Timescape - Gregory Benford, Hilary Benford Page 0,11

blankly. Gordon was the professor here; Cooper was tossing the riddle over to him.

Gordon squinted, thinking. “We’re getting the peaks, but only part of the time.”

“That’s what it looks like.”

“Time. Time,” Gordon muttered distantly. “Hey, the pen takes about, say, thirty seconds to move across the sheet, right?”

“Well, we could change that, if you think—”

“No, no, listen,” Gordon said rapidly. “Suppose the noise isn’t always there? In this one—” he shuffled back to the second sheet “—there was some source of noise when the pen was recording the low frequencies. About ten seconds later it vanished. Here—” he planted a stubby finger on the third x-y graph “—the hash started in as the pen reached high frequencies. The noise was returning.”

Cooper wrinkled his brow. “But … I thought this was a steady state experiment. I mean, nothing changes, that’s the whole point. We keep the temperature low but constant. The scopes and amps and rectifiers are all warmed up and holding to pattern. They—”

Gordon waved him into silence. “It’s nothing we are doing. We’ve spent weeks checking the electronics; that’s not malfunctioning. No, it’s something else, that’s my point.”

“But what?”

“Something from outside. Interference.”

“How could—”

“Who knows?” Gordon said with new energy. He began his characteristic nervous pacing. His shoe soles squeaked on the floor at every turn. “What’s happening is, there’s another source of signal in the indium antimonide. Or else the indium is picking up a time-varying input from outside the lab.”

“I don’t understand.”

“Hell, I don’t either. But something’s screwing up the nuclear resonance detection. We’ve got to track it down.”

Cooper squinted at the erratic lines, as though measuring in his mind’s eye the alterations that had to be made to study the problem further. “How?”

“If we can’t remove the noise, study it. Find out what it’s coming from. Is it occurring in all the indium antimonide samples? Does it filter in from some other lab here? Or is it something new? That sort of thing.”
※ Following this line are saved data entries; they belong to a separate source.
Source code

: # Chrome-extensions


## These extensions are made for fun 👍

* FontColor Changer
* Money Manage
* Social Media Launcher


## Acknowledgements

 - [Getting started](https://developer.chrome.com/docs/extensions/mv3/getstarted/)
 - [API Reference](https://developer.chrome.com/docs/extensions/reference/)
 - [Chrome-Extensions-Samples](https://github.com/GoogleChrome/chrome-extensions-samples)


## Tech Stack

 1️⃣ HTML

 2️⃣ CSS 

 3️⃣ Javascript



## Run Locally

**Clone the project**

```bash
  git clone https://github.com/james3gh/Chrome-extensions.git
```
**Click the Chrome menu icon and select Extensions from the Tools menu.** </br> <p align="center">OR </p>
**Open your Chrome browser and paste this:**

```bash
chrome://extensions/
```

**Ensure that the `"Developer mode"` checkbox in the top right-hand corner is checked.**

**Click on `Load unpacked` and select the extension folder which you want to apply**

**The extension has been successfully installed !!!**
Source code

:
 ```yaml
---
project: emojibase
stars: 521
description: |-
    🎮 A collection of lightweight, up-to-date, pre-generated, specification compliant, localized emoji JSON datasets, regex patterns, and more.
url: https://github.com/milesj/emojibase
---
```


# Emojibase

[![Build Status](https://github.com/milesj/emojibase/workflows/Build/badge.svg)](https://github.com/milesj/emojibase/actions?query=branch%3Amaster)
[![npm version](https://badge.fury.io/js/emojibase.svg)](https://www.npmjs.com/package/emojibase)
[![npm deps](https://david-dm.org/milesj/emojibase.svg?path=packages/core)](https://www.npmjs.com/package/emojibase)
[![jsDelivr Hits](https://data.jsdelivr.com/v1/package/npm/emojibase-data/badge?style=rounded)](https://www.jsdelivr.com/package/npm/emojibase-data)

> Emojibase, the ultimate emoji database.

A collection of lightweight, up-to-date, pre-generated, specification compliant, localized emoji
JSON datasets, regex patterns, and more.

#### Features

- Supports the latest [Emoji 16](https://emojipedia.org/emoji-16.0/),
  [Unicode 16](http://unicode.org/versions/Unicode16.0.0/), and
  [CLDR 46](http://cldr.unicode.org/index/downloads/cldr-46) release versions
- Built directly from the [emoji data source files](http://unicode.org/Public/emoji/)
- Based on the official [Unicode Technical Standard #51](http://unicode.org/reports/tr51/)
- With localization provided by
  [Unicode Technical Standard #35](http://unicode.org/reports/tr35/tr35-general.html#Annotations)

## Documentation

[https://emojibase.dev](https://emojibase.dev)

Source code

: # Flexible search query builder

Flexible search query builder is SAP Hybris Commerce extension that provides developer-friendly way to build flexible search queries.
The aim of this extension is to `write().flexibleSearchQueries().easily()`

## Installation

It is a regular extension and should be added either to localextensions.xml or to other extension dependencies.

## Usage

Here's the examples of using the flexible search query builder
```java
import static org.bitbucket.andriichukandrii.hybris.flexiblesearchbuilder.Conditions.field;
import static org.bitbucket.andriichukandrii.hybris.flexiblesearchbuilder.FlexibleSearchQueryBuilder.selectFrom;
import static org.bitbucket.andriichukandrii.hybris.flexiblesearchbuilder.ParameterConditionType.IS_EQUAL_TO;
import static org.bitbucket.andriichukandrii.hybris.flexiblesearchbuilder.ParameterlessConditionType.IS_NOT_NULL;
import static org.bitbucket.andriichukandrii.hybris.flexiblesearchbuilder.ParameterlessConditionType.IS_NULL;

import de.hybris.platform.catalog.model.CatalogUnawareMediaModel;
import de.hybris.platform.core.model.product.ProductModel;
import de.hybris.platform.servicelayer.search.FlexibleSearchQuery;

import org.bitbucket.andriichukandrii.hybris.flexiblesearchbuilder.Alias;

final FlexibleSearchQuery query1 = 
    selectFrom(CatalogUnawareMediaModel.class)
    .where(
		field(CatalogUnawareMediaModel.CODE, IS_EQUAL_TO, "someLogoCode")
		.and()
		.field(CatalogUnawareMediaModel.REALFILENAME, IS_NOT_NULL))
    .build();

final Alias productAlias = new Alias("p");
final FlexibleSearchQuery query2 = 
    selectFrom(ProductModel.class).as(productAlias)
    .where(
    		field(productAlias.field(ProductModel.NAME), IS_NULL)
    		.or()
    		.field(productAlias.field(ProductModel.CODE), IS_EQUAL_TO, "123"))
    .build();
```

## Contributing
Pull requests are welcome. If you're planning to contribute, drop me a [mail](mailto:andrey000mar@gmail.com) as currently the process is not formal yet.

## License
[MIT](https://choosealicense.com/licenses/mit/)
Cooper nodded slowly. Gordon framed a few quick circuit diagrams on the back of one of the sheets, sketching in the components with a pencil. He could see fresh possibilities now. An adjustment here, a new piece of equipment there. They could borrow some components from Lakin down the hall, and probably talk Feher out of his spectrum analyzer for a day or two. Gordon’s pencil made a small scratching sound against the background chugging of roughing pumps and the pervasive hum of the electronics, but he heard nothing. The ideas seemed to come up out of him and squeeze through the pencil onto the page, jotted down almost before he had thought them through, and he felt that he was on the track of something in this noise problem. There might be a new structure hiding behind the data like big game in a dense thicket. He was going to find out; he was sure of that.

CHAPTER FOUR

1998

Gregory Markham cycled past the fragrant buildings devoted to Veterinary Medicine and swooped into the driveway of the Cavendish Laboratory. He liked the soft brush of moist air as he arced around the curves, shifting his weight in a careful rhythm. His aim was to find a minimum curve which would deposit him at the lab entrance, a geodesic for this particular local curvature of space. One last burst of pedaling and he dismounted at a respectable speed, trotting alongside, using the bike’s energy to roll it into one of the concrete wheelstands.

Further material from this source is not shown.